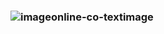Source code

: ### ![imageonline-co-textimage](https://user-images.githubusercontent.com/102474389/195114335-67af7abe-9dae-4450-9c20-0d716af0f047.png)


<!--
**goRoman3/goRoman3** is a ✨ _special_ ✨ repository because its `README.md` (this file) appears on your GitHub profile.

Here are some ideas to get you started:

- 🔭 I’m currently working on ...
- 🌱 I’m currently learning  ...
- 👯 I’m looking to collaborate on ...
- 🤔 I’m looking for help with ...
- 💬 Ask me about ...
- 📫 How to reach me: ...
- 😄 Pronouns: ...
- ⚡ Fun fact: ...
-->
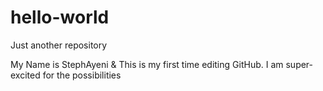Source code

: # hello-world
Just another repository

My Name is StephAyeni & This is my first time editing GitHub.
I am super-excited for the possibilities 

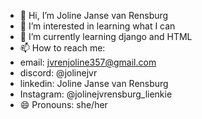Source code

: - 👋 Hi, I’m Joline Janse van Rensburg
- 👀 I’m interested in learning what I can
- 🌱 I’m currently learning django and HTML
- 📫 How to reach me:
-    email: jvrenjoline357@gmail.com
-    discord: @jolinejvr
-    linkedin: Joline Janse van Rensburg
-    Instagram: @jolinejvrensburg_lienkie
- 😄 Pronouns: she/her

...

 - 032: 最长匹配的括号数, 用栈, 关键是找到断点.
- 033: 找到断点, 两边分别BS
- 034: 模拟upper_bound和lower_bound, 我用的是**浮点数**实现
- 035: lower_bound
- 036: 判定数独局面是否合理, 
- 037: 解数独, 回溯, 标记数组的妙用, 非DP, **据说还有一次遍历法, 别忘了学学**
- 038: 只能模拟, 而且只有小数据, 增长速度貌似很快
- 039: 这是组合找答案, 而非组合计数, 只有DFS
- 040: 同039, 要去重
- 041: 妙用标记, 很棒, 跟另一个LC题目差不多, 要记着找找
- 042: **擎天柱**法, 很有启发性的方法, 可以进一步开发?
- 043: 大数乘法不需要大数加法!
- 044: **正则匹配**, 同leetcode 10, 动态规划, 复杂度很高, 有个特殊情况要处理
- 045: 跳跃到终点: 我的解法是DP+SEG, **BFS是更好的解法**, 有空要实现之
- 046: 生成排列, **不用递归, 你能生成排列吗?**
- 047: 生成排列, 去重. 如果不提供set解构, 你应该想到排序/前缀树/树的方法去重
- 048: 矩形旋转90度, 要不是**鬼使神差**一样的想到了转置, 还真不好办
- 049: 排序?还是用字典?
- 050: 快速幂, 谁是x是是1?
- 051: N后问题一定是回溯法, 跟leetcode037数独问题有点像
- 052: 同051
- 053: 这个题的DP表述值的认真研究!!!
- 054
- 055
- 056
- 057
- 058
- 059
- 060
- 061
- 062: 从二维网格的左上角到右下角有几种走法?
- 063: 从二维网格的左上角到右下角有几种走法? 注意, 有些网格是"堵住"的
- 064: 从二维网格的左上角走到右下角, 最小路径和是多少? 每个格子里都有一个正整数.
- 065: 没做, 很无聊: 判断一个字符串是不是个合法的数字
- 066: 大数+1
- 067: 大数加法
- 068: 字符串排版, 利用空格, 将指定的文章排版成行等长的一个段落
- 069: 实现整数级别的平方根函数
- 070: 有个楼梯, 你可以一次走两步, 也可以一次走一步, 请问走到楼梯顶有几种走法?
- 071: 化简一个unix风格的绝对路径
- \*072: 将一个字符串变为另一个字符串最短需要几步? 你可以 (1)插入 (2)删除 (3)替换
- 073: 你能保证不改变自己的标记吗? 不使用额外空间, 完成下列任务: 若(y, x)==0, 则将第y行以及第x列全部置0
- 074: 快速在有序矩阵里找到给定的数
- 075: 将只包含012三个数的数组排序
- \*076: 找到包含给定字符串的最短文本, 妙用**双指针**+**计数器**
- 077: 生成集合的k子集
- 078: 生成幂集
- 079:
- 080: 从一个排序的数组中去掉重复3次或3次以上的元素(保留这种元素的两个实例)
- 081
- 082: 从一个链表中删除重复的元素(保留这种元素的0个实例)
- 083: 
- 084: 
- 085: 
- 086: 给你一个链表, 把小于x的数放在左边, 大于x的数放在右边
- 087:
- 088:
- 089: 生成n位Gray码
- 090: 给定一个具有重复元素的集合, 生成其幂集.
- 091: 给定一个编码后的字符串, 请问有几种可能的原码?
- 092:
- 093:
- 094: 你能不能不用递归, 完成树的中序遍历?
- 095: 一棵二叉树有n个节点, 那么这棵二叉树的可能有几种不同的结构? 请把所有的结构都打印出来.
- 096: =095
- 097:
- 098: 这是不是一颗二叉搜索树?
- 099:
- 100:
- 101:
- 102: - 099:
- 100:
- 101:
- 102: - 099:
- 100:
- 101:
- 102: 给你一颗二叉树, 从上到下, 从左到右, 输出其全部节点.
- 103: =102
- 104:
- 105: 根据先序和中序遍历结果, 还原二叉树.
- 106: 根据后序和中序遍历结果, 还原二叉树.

WHAT YOU NEED TO DO: Using the entries shown above, reproduce verbatim the lines from the line bearing "- 035: lower_bound" to the line bearing "- 044: **正则匹配**, 同leetcode", inclusive.

FINISHED TASK:
- 035: lower_bound
- 036: 判定数独局面是否合理, 
- 037: 解数独, 回溯, 标记数组的妙用, 非DP, **据说还有一次遍历法, 别忘了学学**
- 038: 只能模拟, 而且只有小数据, 增长速度貌似很快
- 039: 这是组合找答案, 而非组合计数, 只有DFS
- 040: 同039, 要去重
- 041: 妙用标记, 很棒, 跟另一个LC题目差不多, 要记着找找
- 042: **擎天柱**法, 很有启发性的方法, 可以进一步开发?
- 043: 大数乘法不需要大数加法!
- 044: **正则匹配**, 同leetcode 10, 动态规划, 复杂度很高, 有个特殊情况要处理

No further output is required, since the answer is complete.